The world’s biggest election began today in India. About 970 million people are eligible to elect 543 members to the Lok Sabha, the lower house of parliament, in the six-week-long election. The election features six national parties, 57 state parties, and 2,597 smaller parties. However, the primary contest is between the two major parties: the ruling Bharatiya Janata Party (BJP) and the opposition Indian National Congress (INC).

Prime Minister Narendra Modi of BJP seeks a third consecutive term, and opinion polls suggest that his party will take a third straight victory.

A party or coalition needs 272 of the 543 seats in the Lok Sabha to form the government.

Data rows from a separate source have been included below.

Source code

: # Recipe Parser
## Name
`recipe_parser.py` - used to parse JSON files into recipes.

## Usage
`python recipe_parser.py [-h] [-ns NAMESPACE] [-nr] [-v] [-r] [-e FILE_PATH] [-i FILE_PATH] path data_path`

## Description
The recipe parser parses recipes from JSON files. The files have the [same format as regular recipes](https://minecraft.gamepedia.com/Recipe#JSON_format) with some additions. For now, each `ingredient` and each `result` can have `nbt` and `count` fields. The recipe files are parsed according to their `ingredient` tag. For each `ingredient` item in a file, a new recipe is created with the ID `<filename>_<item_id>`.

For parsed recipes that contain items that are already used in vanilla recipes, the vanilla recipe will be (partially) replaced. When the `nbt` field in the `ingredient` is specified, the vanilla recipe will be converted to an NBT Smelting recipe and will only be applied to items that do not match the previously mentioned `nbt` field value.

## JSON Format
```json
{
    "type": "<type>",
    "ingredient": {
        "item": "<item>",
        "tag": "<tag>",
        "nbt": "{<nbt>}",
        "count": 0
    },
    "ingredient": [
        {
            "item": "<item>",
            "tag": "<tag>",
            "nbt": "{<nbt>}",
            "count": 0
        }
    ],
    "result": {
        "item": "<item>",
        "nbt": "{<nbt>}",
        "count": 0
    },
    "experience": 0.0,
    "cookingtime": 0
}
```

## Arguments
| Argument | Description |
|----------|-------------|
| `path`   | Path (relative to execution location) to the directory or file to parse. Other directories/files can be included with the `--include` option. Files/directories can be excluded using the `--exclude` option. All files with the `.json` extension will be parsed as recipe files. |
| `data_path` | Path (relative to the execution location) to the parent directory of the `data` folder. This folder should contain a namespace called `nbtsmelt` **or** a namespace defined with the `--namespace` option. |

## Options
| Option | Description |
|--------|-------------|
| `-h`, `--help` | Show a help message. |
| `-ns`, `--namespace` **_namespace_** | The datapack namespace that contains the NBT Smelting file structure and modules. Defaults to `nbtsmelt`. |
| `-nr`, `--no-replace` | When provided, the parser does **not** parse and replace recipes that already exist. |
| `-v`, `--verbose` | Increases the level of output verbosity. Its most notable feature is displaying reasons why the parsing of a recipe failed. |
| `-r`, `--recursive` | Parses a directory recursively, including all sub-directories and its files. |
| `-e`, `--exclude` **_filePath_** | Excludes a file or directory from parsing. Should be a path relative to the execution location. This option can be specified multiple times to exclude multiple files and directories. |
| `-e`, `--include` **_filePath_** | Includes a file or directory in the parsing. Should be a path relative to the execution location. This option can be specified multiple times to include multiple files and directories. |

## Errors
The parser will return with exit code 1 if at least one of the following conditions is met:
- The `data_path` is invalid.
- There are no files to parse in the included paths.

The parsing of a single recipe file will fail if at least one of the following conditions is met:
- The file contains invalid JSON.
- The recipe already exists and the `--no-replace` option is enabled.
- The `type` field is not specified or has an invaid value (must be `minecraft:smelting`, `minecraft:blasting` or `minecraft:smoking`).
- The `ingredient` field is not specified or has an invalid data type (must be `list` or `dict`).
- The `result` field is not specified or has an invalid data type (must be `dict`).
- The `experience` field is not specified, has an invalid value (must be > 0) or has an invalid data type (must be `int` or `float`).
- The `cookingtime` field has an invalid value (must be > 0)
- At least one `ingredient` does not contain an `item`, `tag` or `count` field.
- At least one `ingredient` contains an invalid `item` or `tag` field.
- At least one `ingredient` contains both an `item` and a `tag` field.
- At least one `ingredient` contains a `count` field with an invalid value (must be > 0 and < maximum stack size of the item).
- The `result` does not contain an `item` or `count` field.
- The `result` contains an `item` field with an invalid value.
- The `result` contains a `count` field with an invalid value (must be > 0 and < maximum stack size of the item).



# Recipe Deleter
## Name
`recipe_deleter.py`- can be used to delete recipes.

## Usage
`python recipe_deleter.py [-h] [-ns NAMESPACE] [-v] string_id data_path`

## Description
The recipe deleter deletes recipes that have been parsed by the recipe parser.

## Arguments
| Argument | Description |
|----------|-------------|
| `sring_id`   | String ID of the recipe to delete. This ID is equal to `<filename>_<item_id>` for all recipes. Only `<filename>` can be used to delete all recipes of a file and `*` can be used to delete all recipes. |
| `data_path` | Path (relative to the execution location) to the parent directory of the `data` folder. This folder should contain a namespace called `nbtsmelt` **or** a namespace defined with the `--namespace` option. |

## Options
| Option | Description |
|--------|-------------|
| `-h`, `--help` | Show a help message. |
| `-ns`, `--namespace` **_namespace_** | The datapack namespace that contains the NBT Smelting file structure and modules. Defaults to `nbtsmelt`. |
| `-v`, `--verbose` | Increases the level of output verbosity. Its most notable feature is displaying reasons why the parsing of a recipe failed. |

In the last elections in 2019, the BJP alone won 303 seats, forming the National Democratic Alliance (NDA) with a total of 350 seats. This year, Modi has set the ambitious “above 400” goal.

“A combination of factors is driving investor confidence in a BJP win,” points out Franklin Templeton. The party is well organised and has a meritocracy record in selecting candidates. This “creates an inclusive environment and reduces the risk of internal splintering”, as per the asset manager.

But one of the main factors might be the solid economic record. Since Modi assumed power in 2014, India has achieved a 7% compound annual growth rate in dollar terms, pointed out brokerage house Jefferies, and has gone from being the eighth largest economy in the world to the fifth largest.

“India’s rising status on the world stage is a big win for Modi in the eyes of many Indian voters,” says Milan Vaishnav, director of the South Asia Program at international affairs think tank Carnegie Endowment for International Peace.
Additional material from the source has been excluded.